Berbicara tentang kejujuran hati ini, saya suka sekali mengingatkan diri dengan pesan dari Ustadz Oemar Mitha yang juga sudah saya tulis di blog.

“Jika kamu benar-benar jujur dengan cita-cita akhiratmu, demi Allah tidak ada yang bisa membantumu kecuali Allah itu sendiri.”

Maksudnya?

Walaupun kamu terjatuh, lingkungan tidak mendukung, hambatan ada di mana-mana, kamu akan dikuatkan, dimampukan, dan diberikan jalan oleh Allah. Pertanyaannnya, sudahkah jujur dengan tujuan?

***

Cara masing-masing, tujuan kecil berbeda, tapi berujung sama.

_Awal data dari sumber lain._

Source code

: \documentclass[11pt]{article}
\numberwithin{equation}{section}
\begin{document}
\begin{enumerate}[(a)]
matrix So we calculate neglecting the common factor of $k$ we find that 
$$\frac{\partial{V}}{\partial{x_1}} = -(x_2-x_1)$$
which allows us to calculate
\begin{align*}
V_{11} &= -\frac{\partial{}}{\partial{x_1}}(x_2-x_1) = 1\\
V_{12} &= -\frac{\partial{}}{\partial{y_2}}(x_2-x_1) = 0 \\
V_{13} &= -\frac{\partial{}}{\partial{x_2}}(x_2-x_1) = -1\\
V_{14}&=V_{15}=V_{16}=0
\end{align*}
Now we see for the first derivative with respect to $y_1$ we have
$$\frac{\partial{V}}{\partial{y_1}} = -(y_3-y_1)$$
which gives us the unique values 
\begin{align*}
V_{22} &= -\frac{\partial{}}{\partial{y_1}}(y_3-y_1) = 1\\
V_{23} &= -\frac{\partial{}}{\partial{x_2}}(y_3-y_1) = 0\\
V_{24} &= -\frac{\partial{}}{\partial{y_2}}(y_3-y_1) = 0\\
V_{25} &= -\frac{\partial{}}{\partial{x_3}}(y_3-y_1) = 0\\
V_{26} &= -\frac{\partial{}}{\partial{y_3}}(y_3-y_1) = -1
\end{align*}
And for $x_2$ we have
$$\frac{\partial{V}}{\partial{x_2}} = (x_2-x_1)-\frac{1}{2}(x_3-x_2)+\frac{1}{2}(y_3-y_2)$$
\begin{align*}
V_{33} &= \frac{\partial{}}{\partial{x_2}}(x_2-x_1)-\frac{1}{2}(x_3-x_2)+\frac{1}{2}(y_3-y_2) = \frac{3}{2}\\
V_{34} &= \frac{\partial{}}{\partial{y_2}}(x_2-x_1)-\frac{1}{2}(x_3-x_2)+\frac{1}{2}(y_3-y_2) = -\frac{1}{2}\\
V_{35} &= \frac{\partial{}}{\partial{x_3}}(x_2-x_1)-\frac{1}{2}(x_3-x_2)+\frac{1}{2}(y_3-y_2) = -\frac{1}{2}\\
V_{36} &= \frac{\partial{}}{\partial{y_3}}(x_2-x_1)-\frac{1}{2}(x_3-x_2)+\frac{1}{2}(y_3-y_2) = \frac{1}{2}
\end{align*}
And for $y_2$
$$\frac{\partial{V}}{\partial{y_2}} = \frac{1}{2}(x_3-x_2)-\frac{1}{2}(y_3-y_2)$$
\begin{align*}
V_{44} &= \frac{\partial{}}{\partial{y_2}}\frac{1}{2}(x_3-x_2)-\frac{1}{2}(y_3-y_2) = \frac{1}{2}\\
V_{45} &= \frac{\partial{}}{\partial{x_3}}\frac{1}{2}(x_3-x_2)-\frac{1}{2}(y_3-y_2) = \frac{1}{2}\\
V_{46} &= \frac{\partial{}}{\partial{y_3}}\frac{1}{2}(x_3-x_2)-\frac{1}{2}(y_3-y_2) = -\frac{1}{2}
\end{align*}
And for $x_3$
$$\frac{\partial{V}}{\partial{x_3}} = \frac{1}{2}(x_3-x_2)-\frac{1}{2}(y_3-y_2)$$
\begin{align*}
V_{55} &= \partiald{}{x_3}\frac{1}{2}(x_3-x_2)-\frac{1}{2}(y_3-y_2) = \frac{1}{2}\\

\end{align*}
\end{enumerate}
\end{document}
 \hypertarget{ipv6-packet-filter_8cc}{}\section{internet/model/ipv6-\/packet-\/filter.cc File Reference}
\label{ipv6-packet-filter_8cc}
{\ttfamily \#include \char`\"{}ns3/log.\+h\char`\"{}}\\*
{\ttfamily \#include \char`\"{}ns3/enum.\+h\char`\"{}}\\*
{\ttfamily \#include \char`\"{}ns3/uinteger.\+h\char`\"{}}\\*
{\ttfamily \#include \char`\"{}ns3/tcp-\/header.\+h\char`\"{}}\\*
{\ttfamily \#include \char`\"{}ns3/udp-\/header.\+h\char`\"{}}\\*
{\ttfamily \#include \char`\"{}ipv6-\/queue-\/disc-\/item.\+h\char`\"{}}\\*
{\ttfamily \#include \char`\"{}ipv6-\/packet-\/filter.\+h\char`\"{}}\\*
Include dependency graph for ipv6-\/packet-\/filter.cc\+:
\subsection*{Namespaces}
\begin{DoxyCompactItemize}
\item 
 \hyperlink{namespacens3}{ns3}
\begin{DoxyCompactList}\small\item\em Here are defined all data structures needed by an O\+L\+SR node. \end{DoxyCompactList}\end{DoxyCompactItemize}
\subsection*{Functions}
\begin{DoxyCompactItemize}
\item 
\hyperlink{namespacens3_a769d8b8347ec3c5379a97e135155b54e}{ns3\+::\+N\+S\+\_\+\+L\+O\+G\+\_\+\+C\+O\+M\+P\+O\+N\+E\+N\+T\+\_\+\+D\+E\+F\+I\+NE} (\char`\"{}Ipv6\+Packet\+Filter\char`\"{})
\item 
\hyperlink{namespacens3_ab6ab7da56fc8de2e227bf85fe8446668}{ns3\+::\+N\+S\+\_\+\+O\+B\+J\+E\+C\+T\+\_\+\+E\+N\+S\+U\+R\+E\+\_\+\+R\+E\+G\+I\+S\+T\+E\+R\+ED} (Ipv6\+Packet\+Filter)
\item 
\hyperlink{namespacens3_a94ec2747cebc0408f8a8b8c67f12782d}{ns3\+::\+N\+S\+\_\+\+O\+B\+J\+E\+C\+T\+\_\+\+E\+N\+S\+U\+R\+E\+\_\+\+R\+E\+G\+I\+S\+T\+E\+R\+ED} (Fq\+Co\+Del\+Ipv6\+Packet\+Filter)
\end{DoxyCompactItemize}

Dua kelas di sore ini menarik untuk dimaknai. Kemarin di Ahlan Ramadhan dibawakan oleh Nusaibah Azzahra. Tadi di FIM Jakarta dibawakan oleh Chairul Sinaga. Saya tidak ingin membandingkan siapa yang lebih baik atau siapa yang hafalannya lebih banyak. Itu tidak terlalu penting. Tapi saya melihat, ada insight yang menarik.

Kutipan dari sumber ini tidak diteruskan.